I wont speak to the specifics of Blizzard’s setup since i don’t know it, but the point of cloud computing in general is that it’s very easy to pull in extra resources when you need them.
With the old server blades if you had a problem, you’d need to go get more server blades and hook them up. Either getting new server blades, or taking servers away from something else that doesn’t need them right now.
With cloud servers, you can do that without needing to move a bunch of hardware around. The whole point of the cloud is that everything is connected, and it’s easy to shift resources around as needed.
Back in the day, this character of mine existed on the realm Medivh. I was present at the AQ opening event and was even captured in the official video footage for a split second. It was hell trying to log onto the server that day (thanks to all of you who played back then for almost ruining it for us server-natives). But we survived that day and the months leading up to it, including the Mannoroth folks spamming the server with level 1s to crash the server multiple times a day.

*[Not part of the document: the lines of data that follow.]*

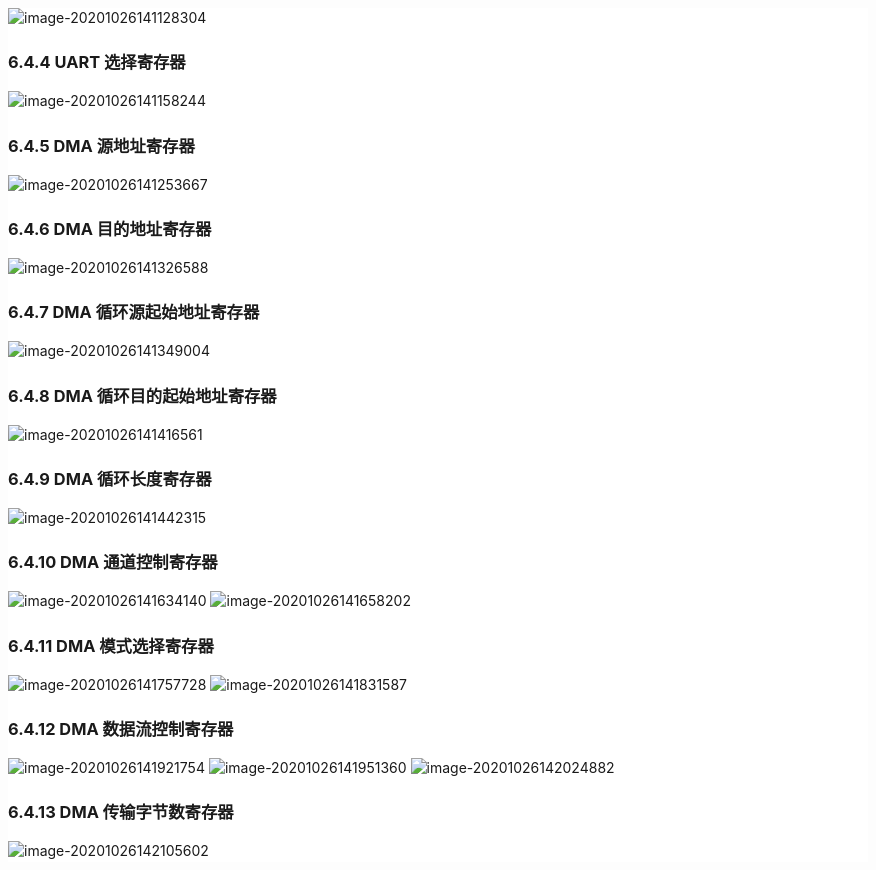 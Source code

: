 ![image-20201026141128304](https://github.com/SmartArduino/zhdocs/raw/master/W600Series/DateSheet/image-20201026141128304.png)

### 6.4.4 UART 选择寄存器

![image-20201026141158244](https://github.com/SmartArduino/zhdocs/raw/master/W600Series/DateSheet/image-20201026141158244.png)

### 6.4.5 DMA 源地址寄存器

![image-20201026141253667](https://github.com/SmartArduino/zhdocs/raw/master/W600Series/DateSheet/image-20201026141253667.png)

### 6.4.6 DMA 目的地址寄存器

![image-20201026141326588](https://github.com/SmartArduino/zhdocs/raw/master/W600Series/DateSheet/image-20201026141326588.png)

### 6.4.7 DMA 循环源起始地址寄存器

![image-20201026141349004](https://github.com/SmartArduino/zhdocs/raw/master/W600Series/DateSheet/image-20201026141349004.png)

### 6.4.8 DMA 循环目的起始地址寄存器

![image-20201026141416561](https://github.com/SmartArduino/zhdocs/raw/master/W600Series/DateSheet/image-20201026141416561.png)

### 6.4.9 DMA 循环长度寄存器

![image-20201026141442315](https://github.com/SmartArduino/zhdocs/raw/master/W600Series/DateSheet/image-20201026141442315.png)

### 6.4.10 DMA 通道控制寄存器

![image-20201026141634140](https://github.com/SmartArduino/zhdocs/raw/master/W600Series/DateSheet/image-20201026141634140.png)
![image-20201026141658202](https://github.com/SmartArduino/zhdocs/raw/master/W600Series/DateSheet/image-20201026141658202.png)

### 6.4.11 DMA 模式选择寄存器

![image-20201026141757728](https://github.com/SmartArduino/zhdocs/raw/master/W600Series/DateSheet/image-20201026141757728.png)
![image-20201026141831587](https://github.com/SmartArduino/zhdocs/raw/master/W600Series/DateSheet/image-20201026141831587.png)

### 6.4.12 DMA 数据流控制寄存器

![image-20201026141921754](https://github.com/SmartArduino/zhdocs/raw/master/W600Series/DateSheet/image-20201026141921754.png)
![image-20201026141951360](https://github.com/SmartArduino/zhdocs/raw/master/W600Series/DateSheet/image-20201026141951360.png)
![image-20201026142024882](https://github.com/SmartArduino/zhdocs/raw/master/W600Series/DateSheet/image-20201026142024882.png)

### 6.4.13 DMA 传输字节数寄存器

![image-20201026142105602](https://github.com/SmartArduino/zhdocs/raw/master/W600Series/DateSheet/image-20201026142105602.png)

As someone who lived the many “awful” experiences described in this thread that are being used to support sharding, I can say it really wasn’t that bad.
Vanilla came with its own way of dealing with high server load, and it was the good ole server queue. Can’t get in? Roll another server. Hell, this character only came into existence when Draenor went down for a week-long maintenance over Christmas '04. My cousin and I rerolled on Medivh, rather than waiting for the server to come back up and it was the best decision we ever made.
At the end of the day, the servers will steady out, everyone will move past the starting zones and spread thinner and thinner into the world until stability is reached. I’m all for increasing server caps at launch (within reason) and allowing more people into the game. But this original game was designed with the mindset of a community of 4-5k (3-4K concurrent) players within a realm. Why threaten that with artificial instances splitting up the player base? Seems silly to me.
Math
1.2 million players at launch (it will be more but I like easy math)
20 servers… That’s 60,000 players per server…
6 starting zones per server… that’s 10,000 players in each starter zone…
That is NOT Vanilla…
if only 600,000 people play, that’s 5,000 per zone
if only 300,000 people play that’s 2,500 per zone…
We are missing WAY too much info to even think about this honestly, if it’s vanilla like servers it will be IMPOSSIBLE to even get past 4k people into a server due to server cap’s. Also doesn’t logic dictate that blizzard would offer many more then 20 servers if the demo itself had so many people wanting to play?
Not really. The demo was free to anyone with a virtual ticket and was a very small brief thing. The issue with realm sizes needing to be dynamic is that if you open 100 servers and six months later 80% of the people have stopped playing, you are left with a small handful of active realms and then a bunch of dead ones.
Actually this is exactly what happened during the demo. By the end of the play period there were a couple active realms where people were filtering to for events and stuff, and then dozens of realms that were empty or had a couple people per side.